**Stored data:**
-*-
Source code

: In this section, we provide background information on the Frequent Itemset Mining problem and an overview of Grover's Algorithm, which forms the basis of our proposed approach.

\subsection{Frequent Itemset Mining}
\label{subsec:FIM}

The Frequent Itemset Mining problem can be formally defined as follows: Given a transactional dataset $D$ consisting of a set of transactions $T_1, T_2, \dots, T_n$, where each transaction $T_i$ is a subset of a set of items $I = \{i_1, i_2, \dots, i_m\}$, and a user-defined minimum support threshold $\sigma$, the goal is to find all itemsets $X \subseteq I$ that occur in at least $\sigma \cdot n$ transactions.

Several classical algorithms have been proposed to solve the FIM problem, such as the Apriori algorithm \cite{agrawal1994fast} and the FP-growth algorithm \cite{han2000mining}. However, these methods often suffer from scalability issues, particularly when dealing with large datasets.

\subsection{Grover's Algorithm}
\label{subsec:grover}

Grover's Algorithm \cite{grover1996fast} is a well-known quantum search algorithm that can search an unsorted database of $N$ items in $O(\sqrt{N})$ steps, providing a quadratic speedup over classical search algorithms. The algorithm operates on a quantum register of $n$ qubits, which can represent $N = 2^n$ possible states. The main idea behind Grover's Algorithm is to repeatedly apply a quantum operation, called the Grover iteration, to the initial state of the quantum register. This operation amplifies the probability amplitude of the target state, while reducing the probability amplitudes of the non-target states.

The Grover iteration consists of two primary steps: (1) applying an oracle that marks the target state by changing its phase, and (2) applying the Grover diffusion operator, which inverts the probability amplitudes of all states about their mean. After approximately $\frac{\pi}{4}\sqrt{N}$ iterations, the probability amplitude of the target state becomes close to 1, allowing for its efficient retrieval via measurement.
-*-
**What this task involves:** Search the entries for the word "Itemset" and copy every line that holds it.

**Answer below:**
: In this section, we provide background information on the Frequent Itemset Mining problem and an overview of Grover's Algorithm, which forms the basis of our proposed approach.
\subsection{Frequent Itemset Mining}
The Frequent Itemset Mining problem can be formally defined as follows: Given a transactional dataset $D$ consisting of a set of transactions $T_1, T_2, \dots, T_n$, where each transaction $T_i$ is a subset of a set of items $I = \{i_1, i_2, \dots, i_m\}$, and a user-defined minimum support threshold $\sigma$, the goal is to find all itemsets $X \subseteq I$ that occur in at least $\sigma \cdot n$ transactions.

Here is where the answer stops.